_The task_
Scan the records for the word "suggests". Return each line where it is found.
[Entries supplied]
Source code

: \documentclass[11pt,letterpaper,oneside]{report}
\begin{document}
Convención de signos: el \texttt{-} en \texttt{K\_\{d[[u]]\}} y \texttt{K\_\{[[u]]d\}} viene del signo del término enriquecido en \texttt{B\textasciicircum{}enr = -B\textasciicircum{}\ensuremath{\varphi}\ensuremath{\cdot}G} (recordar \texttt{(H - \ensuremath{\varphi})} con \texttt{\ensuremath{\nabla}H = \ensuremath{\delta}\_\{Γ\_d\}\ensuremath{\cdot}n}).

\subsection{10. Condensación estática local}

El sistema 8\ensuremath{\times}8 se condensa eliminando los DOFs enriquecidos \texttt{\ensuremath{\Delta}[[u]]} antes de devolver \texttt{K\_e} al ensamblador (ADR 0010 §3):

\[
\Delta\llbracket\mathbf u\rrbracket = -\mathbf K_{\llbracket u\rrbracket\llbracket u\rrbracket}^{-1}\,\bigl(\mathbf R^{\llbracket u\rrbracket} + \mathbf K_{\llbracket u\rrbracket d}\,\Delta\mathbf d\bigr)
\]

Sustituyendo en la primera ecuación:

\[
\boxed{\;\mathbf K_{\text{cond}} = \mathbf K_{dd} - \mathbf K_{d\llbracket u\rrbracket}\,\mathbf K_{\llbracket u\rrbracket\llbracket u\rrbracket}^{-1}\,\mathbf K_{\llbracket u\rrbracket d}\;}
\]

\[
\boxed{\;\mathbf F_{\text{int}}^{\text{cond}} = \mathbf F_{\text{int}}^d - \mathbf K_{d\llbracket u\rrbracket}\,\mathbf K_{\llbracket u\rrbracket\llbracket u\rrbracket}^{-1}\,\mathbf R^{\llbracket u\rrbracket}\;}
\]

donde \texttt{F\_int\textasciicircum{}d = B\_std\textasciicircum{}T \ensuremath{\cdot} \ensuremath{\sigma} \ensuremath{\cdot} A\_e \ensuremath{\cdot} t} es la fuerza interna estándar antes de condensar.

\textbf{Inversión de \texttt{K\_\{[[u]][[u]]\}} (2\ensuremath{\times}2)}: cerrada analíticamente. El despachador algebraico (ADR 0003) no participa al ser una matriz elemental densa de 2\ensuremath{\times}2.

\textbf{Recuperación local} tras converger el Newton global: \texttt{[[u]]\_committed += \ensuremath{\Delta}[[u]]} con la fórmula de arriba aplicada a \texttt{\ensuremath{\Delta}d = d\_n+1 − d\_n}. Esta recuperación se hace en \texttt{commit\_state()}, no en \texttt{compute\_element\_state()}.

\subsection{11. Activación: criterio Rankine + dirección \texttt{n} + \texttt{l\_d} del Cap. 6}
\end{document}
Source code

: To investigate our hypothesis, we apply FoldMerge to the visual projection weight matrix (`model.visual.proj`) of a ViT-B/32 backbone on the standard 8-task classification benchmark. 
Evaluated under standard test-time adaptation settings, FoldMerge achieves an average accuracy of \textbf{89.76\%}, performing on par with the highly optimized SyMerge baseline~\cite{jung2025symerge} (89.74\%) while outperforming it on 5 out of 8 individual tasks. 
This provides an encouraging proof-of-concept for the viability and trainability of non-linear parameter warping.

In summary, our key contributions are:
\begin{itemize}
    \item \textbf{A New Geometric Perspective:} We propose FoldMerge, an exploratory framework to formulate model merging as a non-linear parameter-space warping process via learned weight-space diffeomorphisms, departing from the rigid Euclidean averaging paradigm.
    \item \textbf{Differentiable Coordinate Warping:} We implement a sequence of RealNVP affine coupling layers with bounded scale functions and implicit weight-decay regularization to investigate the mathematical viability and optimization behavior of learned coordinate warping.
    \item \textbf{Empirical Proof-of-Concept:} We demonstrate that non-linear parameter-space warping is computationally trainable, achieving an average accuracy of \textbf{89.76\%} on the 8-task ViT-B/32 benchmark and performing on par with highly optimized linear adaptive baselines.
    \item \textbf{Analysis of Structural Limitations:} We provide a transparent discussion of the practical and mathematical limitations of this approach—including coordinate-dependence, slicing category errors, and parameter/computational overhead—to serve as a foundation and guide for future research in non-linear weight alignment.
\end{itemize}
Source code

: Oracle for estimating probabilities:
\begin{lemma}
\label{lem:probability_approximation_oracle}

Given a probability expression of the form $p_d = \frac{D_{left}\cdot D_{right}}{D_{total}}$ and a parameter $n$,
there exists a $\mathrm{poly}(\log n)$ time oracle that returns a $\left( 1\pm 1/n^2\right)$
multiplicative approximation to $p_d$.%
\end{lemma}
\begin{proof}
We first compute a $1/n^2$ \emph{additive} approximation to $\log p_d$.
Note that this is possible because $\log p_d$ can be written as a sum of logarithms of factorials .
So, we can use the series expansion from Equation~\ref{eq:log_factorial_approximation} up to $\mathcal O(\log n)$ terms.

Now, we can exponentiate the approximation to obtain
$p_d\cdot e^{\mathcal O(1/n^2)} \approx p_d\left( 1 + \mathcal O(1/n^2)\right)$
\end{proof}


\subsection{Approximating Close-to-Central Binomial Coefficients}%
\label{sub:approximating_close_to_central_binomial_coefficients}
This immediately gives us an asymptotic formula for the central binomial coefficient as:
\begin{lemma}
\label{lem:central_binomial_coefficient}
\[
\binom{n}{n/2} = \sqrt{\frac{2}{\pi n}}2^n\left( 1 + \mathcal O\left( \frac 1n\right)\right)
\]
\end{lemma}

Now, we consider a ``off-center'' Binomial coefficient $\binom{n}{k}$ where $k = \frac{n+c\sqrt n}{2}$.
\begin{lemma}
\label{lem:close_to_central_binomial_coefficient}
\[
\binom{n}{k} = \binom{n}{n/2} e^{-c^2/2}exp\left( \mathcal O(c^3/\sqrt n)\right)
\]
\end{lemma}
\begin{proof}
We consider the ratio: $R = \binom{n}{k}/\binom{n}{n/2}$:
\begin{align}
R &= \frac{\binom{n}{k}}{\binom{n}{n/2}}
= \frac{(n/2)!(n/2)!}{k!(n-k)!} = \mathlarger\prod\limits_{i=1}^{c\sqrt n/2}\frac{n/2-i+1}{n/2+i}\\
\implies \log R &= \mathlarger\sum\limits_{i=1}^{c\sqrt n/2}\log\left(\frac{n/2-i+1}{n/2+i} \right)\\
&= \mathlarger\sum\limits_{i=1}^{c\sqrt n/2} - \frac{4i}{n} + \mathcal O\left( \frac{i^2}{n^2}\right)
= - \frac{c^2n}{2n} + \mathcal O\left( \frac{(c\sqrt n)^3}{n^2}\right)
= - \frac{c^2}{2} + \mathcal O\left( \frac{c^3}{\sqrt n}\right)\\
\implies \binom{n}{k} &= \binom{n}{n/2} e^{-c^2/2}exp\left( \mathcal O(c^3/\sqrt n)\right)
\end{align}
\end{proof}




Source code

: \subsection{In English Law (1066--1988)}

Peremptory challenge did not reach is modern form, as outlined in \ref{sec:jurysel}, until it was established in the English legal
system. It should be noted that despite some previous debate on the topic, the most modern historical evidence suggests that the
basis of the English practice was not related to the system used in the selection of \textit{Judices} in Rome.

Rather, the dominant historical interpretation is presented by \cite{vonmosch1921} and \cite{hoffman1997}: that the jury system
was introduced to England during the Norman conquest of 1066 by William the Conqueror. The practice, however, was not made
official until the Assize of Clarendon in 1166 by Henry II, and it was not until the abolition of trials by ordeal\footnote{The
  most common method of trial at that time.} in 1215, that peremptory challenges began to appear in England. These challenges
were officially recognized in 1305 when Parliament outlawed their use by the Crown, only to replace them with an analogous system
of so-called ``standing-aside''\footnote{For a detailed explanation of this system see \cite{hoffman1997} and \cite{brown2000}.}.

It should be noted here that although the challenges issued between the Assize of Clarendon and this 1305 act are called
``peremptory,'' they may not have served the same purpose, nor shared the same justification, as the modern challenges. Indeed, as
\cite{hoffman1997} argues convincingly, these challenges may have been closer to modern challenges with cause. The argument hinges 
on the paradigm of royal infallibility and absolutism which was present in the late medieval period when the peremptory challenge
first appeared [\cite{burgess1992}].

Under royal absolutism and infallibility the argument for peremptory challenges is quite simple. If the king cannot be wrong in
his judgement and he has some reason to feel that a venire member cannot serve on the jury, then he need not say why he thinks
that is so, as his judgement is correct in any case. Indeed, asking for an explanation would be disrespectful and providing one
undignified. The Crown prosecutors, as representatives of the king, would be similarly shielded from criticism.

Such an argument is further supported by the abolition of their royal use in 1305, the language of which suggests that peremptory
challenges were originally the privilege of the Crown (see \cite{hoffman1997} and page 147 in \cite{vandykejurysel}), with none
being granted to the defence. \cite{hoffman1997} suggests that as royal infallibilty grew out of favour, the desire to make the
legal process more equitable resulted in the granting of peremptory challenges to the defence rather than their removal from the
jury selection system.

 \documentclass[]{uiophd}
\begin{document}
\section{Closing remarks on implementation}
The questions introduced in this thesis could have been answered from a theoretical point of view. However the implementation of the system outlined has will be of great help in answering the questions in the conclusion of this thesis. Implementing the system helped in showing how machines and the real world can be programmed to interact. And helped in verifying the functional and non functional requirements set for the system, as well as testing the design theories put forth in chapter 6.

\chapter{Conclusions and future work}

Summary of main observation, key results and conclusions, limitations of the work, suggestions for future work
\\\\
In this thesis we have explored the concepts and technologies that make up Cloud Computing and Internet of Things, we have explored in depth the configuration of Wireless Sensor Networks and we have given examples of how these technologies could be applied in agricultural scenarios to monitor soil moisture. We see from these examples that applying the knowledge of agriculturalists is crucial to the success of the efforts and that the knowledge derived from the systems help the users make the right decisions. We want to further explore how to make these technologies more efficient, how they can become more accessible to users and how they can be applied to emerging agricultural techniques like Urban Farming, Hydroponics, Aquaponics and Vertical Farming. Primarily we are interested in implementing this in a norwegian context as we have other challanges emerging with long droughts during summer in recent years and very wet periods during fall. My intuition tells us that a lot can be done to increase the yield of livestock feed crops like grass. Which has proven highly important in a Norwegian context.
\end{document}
[/Entries supplied]
_Task response_
system. It should be noted that despite some previous debate on the topic, the most modern historical evidence suggests that the
Such an argument is further supported by the abolition of their royal use in 1305, the language of which suggests that peremptory
being granted to the defence. \cite{hoffman1997} suggests that as royal infallibilty grew out of favour, the desire to make the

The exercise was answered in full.